*Your objective:*
Print word for word whatever lies between the first line of the material and the line holding "<h4>Click the button below to deploy Yukki", both included, and omit all pictures.

*** Begin section ***

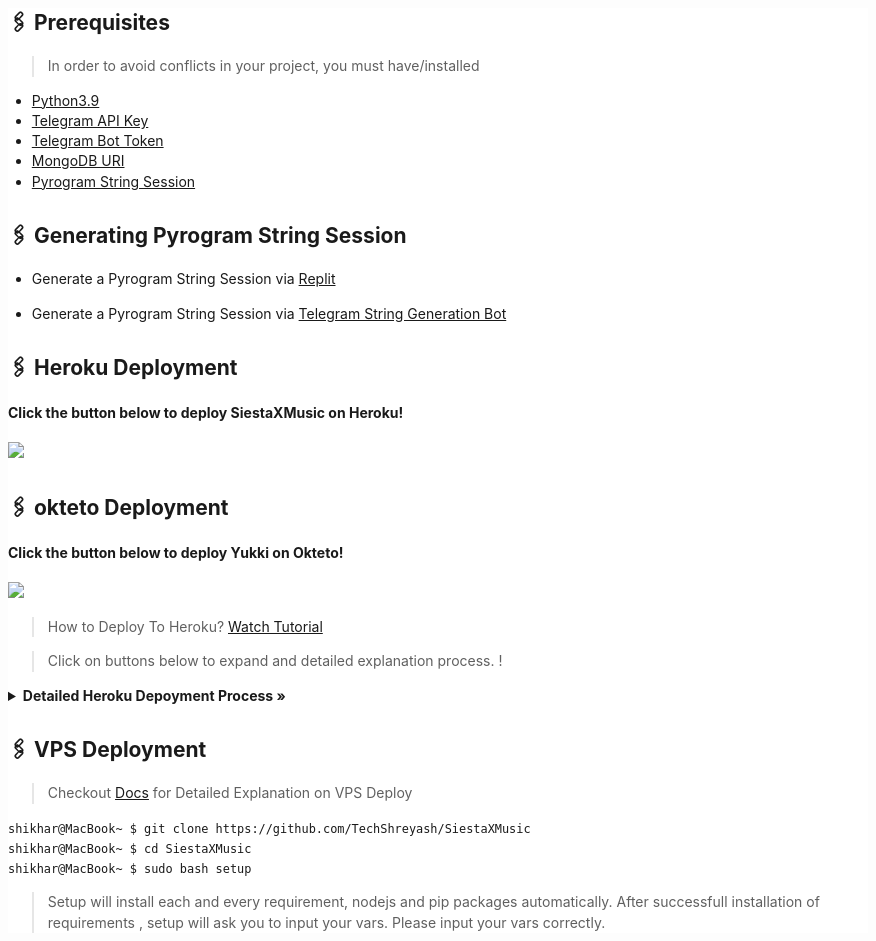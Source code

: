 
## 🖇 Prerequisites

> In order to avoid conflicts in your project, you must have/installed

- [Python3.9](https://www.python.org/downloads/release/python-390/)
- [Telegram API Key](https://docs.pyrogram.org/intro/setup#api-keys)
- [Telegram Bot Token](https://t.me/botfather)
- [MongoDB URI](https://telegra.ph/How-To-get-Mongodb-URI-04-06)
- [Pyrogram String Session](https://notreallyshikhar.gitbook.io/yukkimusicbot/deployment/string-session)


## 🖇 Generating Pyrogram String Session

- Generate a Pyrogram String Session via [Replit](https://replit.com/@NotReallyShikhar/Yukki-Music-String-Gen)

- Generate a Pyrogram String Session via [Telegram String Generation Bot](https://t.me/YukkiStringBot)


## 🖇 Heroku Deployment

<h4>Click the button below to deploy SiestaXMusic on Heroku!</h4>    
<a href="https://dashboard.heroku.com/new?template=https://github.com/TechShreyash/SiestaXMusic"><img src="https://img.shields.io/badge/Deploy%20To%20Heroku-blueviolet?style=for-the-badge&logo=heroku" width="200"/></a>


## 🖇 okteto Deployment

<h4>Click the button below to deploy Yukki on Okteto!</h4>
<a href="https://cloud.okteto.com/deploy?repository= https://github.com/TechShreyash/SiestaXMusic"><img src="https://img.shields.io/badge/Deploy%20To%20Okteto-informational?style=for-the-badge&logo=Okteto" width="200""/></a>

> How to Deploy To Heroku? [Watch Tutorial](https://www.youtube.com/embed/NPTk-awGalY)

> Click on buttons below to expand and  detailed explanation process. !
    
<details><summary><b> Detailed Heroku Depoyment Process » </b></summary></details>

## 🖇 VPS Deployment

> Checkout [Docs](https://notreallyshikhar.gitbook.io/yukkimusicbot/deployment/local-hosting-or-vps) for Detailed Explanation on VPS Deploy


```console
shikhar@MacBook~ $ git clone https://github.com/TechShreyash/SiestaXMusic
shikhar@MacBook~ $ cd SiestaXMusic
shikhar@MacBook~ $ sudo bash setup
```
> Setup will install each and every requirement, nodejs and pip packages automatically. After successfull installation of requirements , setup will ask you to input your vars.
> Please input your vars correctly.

*** End section ***

*Written response:*
Source code

: 
## 🖇 Prerequisites

> In order to avoid conflicts in your project, you must have/installed

- [Python3.9](https://www.python.org/downloads/release/python-390/)
- [Telegram API Key](https://docs.pyrogram.org/intro/setup#api-keys)
- [Telegram Bot Token](https://t.me/botfather)
- [MongoDB URI](https://telegra.ph/How-To-get-Mongodb-URI-04-06)
- [Pyrogram String Session](https://notreallyshikhar.gitbook.io/yukkimusicbot/deployment/string-session)


## 🖇 Generating Pyrogram String Session

- Generate a Pyrogram String Session via [Replit](https://replit.com/@NotReallyShikhar/Yukki-Music-String-Gen)

- Generate a Pyrogram String Session via [Telegram String Generation Bot](https://t.me/YukkiStringBot)


## 🖇 Heroku Deployment

<h4>Click the button below to deploy SiestaXMusic on Heroku!</h4>    
<a href="https://dashboard.heroku.com/new?template=https://github.com/TechShreyash/SiestaXMusic"><img src="https://img.shields.io/badge/Deploy%20To%20Heroku-blueviolet?style=for-the-badge&logo=heroku" width="200"/></a>


## 🖇 okteto Deployment

<h4>Click the button below to deploy Yukki on Okteto!</h4>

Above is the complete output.